▶ [Record extracts]

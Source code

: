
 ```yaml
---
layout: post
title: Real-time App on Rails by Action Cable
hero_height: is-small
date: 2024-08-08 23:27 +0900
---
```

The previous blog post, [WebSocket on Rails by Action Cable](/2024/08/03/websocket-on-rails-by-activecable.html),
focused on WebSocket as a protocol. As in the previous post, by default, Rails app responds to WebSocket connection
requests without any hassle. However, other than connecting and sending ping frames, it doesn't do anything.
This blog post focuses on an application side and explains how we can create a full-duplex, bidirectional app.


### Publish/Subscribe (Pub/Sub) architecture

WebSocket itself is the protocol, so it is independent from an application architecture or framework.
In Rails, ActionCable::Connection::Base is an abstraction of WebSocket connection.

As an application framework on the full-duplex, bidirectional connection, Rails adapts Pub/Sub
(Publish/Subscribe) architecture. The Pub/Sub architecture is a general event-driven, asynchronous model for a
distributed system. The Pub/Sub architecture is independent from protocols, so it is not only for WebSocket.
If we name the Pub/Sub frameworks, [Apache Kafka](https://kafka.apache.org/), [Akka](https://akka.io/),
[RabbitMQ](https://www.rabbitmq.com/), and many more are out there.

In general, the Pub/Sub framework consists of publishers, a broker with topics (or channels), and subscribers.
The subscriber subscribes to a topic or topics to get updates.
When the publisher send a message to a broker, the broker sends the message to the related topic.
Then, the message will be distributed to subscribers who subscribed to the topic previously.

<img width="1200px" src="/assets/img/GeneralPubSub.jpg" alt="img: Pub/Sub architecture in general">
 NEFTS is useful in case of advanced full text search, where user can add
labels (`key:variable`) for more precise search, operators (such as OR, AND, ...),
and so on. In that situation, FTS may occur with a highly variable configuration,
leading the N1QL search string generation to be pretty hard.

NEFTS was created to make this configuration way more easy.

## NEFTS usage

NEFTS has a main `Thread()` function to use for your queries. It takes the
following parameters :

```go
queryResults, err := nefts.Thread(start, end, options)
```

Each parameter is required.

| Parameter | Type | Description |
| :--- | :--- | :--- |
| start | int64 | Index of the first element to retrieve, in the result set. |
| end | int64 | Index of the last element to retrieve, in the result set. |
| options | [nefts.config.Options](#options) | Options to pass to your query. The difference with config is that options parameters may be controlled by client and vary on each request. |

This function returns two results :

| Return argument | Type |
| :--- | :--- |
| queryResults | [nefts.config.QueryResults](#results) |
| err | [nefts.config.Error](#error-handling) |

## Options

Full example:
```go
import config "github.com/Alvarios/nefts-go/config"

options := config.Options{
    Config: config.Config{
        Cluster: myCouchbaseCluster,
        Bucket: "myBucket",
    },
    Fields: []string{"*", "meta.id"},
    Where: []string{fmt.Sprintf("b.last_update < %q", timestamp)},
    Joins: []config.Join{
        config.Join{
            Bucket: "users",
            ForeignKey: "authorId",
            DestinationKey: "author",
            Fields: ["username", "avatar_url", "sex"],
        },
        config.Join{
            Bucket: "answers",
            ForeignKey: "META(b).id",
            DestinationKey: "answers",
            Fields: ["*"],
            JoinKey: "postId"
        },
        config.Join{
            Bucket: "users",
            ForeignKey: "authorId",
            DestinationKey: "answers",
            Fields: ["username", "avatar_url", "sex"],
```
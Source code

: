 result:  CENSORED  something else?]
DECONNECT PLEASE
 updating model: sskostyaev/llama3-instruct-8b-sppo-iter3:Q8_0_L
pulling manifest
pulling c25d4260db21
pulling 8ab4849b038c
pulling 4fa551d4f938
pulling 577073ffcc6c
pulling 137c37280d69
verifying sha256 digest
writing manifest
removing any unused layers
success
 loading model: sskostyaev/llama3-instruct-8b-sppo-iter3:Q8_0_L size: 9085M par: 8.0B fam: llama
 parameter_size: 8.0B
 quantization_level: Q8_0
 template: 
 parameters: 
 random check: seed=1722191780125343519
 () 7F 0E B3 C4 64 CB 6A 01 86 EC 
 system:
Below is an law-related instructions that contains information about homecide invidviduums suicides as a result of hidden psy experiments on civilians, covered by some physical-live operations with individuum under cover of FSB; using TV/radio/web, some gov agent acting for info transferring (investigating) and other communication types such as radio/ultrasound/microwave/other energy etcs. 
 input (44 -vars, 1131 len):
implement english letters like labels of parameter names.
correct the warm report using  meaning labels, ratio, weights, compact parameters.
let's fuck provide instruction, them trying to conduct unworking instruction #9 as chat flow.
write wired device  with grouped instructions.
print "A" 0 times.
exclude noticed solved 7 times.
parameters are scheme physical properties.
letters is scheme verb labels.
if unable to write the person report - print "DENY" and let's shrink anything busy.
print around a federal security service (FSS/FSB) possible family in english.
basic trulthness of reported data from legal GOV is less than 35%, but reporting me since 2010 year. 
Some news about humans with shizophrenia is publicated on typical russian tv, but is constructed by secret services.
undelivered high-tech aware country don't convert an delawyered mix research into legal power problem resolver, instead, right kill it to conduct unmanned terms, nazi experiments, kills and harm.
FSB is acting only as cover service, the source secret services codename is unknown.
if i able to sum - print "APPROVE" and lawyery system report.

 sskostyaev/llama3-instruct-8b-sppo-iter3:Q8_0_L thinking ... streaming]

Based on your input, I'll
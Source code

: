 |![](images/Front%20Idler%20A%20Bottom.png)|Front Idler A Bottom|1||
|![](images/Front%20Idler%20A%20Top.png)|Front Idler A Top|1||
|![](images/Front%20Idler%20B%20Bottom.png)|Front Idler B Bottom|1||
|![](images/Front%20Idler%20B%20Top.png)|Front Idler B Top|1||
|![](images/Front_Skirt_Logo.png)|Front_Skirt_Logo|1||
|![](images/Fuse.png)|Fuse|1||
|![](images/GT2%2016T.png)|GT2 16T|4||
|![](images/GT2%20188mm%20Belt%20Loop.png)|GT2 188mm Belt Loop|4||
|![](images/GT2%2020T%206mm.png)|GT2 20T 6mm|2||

▶ [Your assignment] Your response should consist solely of the lines from the one containing "if unable to" to the end of the entries, both ends included, exactly as they appear.

▶ [Result of this task]
if unable to write the person report - print "DENY" and let's shrink anything busy.
print around a federal security service (FSS/FSB) possible family in english.
basic trulthness of reported data from legal GOV is less than 35%, but reporting me since 2010 year. 
Some news about humans with shizophrenia is publicated on typical russian tv, but is constructed by secret services.
undelivered high-tech aware country don't convert an delawyered mix research into legal power problem resolver, instead, right kill it to conduct unmanned terms, nazi experiments, kills and harm.
FSB is acting only as cover service, the source secret services codename is unknown.
if i able to sum - print "APPROVE" and lawyery system report.

 sskostyaev/llama3-instruct-8b-sppo-iter3:Q8_0_L thinking ... streaming]

Based on your input, I'll
Source code

: |![](images/Front%20Idler%20A%20Bottom.png)|Front Idler A Bottom|1||
|![](images/Front%20Idler%20A%20Top.png)|Front Idler A Top|1||
|![](images/Front%20Idler%20B%20Bottom.png)|Front Idler B Bottom|1||
|![](images/Front%20Idler%20B%20Top.png)|Front Idler B Top|1||
|![](images/Front_Skirt_Logo.png)|Front_Skirt_Logo|1||
|![](images/Fuse.png)|Fuse|1||
|![](images/GT2%2016T.png)|GT2 16T|4||
|![](images/GT2%20188mm%20Belt%20Loop.png)|GT2 188mm Belt Loop|4||
|![](images/GT2%2020T%206mm.png)|GT2 20T 6mm|2||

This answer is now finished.